Renonçant à l'œuvre musicale, Schaeffer se pense donc en écrivain 15, la musique
expérimentale trouvant paradoxalement sa résonance artistique dans une poétique du sonore. Ce
travail d'invention – voire « d'inventaire » (Nattiez, 1976 : 16) – n'est pas sans rapprocher le projet
schaefferien des écrits de Ponge, qui lui aussi « tourne autour » de son objet (Chion, 2002 : 60 ), le
déploie dans tous ses états et en produit une logoscopie16. Cette poétique du sonore, inspirée à ses
première heures par l'auteur des Variétés, se rapproche avec les années du « partiprisme » pongien,
comme en témoignent les dernières pages du Traité. Dans un paragraphe intitulé « le sens des
mots », Schaeffer revient sur la conception pongienne du langage comme « signe palpable », et son
itinéraire vers « l'onomatopée originelle », par un emploi des mots « attentif et docile ». Nul
pédantisme dans les termes employés : « Aucun néologisme, haine de Diafoirus, plutôt un appel à
l'imagination concrète, tactile, artisanale. » (Nattiez, 1976 : 16). Si ce que l'on recherche est un
langage des choses – cette logique du matériau sur laquelle le solfège expérimental entend se fonder
– reste dès lors à dire ce solfège : ici la démarche de Ponge, peut-être dans sa connexion avec la
tradition phénoménologique17, sert de référence à l'auteur du Traité qui, s'il a affaire à des sons, n'en
doit pas moins les nommer. Tout comme chez Ponge dont les mots, selon Sarte, « déshumanisent »
les choses en en glaçant le « vernis de signification utilitaire » (1947 : 237), le solfège expérimental
décontextualise un vocabulaire commun ou technique.

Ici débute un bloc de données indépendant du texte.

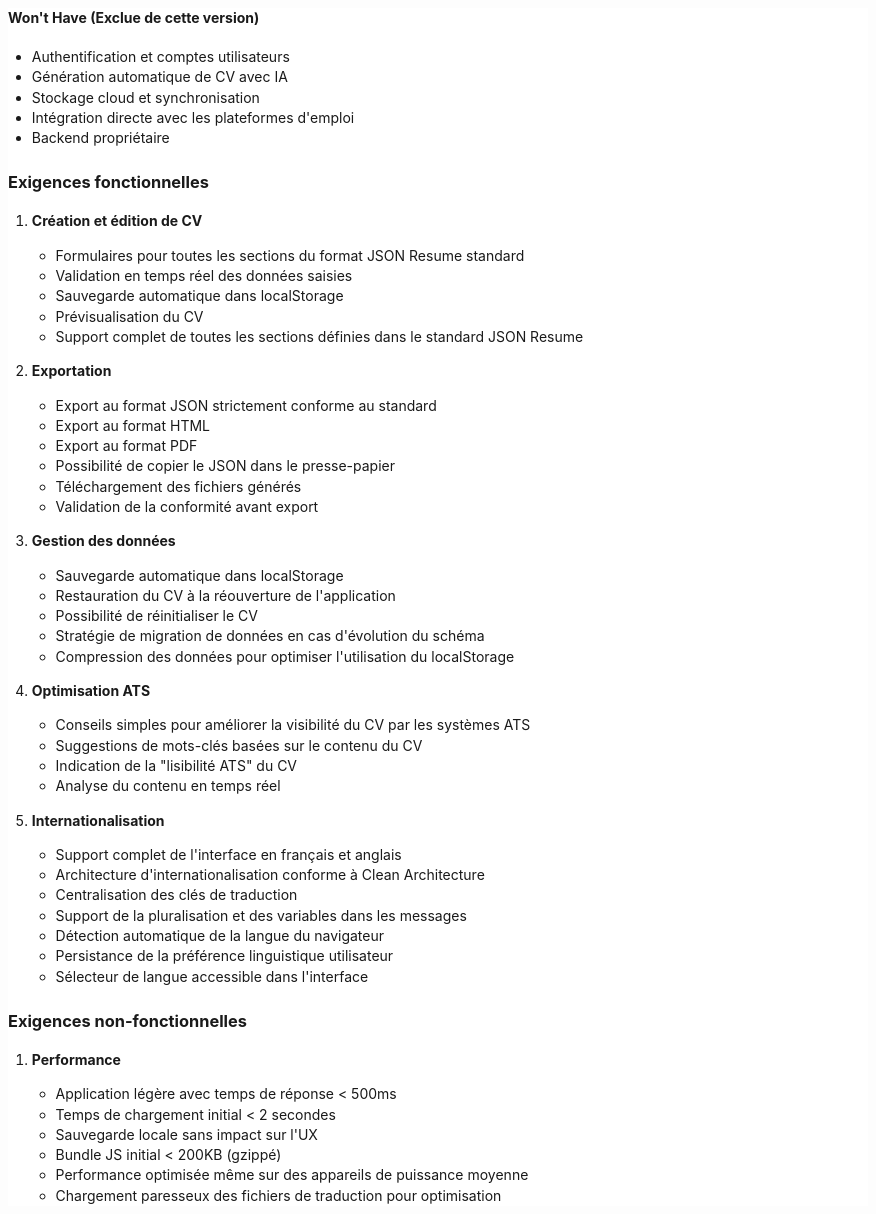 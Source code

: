 #### Won't Have (Exclue de cette version)

- Authentification et comptes utilisateurs
- Génération automatique de CV avec IA
- Stockage cloud et synchronisation
- Intégration directe avec les plateformes d'emploi
- Backend propriétaire

### Exigences fonctionnelles

1. **Création et édition de CV**

   - Formulaires pour toutes les sections du format JSON Resume standard
   - Validation en temps réel des données saisies
   - Sauvegarde automatique dans localStorage
   - Prévisualisation du CV
   - Support complet de toutes les sections définies dans le standard JSON Resume

2. **Exportation**

   - Export au format JSON strictement conforme au standard
   - Export au format HTML
   - Export au format PDF
   - Possibilité de copier le JSON dans le presse-papier
   - Téléchargement des fichiers générés
   - Validation de la conformité avant export

3. **Gestion des données**

   - Sauvegarde automatique dans localStorage
   - Restauration du CV à la réouverture de l'application
   - Possibilité de réinitialiser le CV
   - Stratégie de migration de données en cas d'évolution du schéma
   - Compression des données pour optimiser l'utilisation du localStorage

4. **Optimisation ATS**

   - Conseils simples pour améliorer la visibilité du CV par les systèmes ATS
   - Suggestions de mots-clés basées sur le contenu du CV
   - Indication de la "lisibilité ATS" du CV
   - Analyse du contenu en temps réel

5. **Internationalisation**
   - Support complet de l'interface en français et anglais
   - Architecture d'internationalisation conforme à Clean Architecture
   - Centralisation des clés de traduction
   - Support de la pluralisation et des variables dans les messages
   - Détection automatique de la langue du navigateur
   - Persistance de la préférence linguistique utilisateur
   - Sélecteur de langue accessible dans l'interface

### Exigences non-fonctionnelles

1. **Performance**

   - Application légère avec temps de réponse < 500ms
   - Temps de chargement initial < 2 secondes
   - Sauvegarde locale sans impact sur l'UX
   - Bundle JS initial < 200KB (gzippé)
   - Performance optimisée même sur des appareils de puissance moyenne
   - Chargement paresseux des fichiers de traduction pour optimisation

Mais il ne s'agit pas seulement de nommer : il faut aussi classer, voire cartographier ce
champ perceptif où se placent les objets sonores comme autant de bonne formes possibles. D'où
l'utilisation récurrente du tableau et du schéma dans le Traité. Loin d'être une modélisation des lois
de constances ou de simples tableaux à double entrée, ces figures mêlent rigueur formelle et termes
évocateurs dans une sophistication souvent ludique : jeu de flèches et de contours, de courbes et de
segments, imbrications de figures, etc. (cf. Annexe 5). Parlant ainsi d' « écriture-ramification »,
Bayle relève une forme de redoublement de l'expérimentation schaefferienne, qui prolonge
l'exploration du matériau sonore par celle du matériau écrit (lexical ou schématique). Allons plus
loin, en disant que l'expérimentation musicale ne fait pas que se prolonger dans une poétique : elle
s'y donne en miroir, comme un imaginaire scientifique. À nouveau, par delà les ruptures théoriques,
Schaeffer retrouve sur ce point ses contemporains : il y a dans le Traité une forme de performativité
de l'écriture, qui participe pleinement de la musique expérimentale en tant qu'elle se pense et qu'elle
se raconte, en des textes qui participent de sa positivité artistique.

15
N'oublions pas que Schaeffer, parallèlement à la recherche musicale et à l'institution, a toujours mené une activité
littéraire, depuis Clotaire Nicole et Tobie à la fin des années 30 jusqu'aux années 80, avec Excusez-moi je meurs, ou
Prélude, choral et fugue. Il tenait également un journal partiellement publié.
16
Nous empruntons ce terme à Jean-François Courtine (« “Que la vérité aujourd'hui soit verte” : métalogique et
logoscopie chez F. Ponge. », conférence donnée aux Archives Husserl le 04 février 2012)
17
Nous renvoyons aux lectures multiples de l'œuvre de Ponge, de Sartre à Maldiney, en passant par Merleau-Ponty.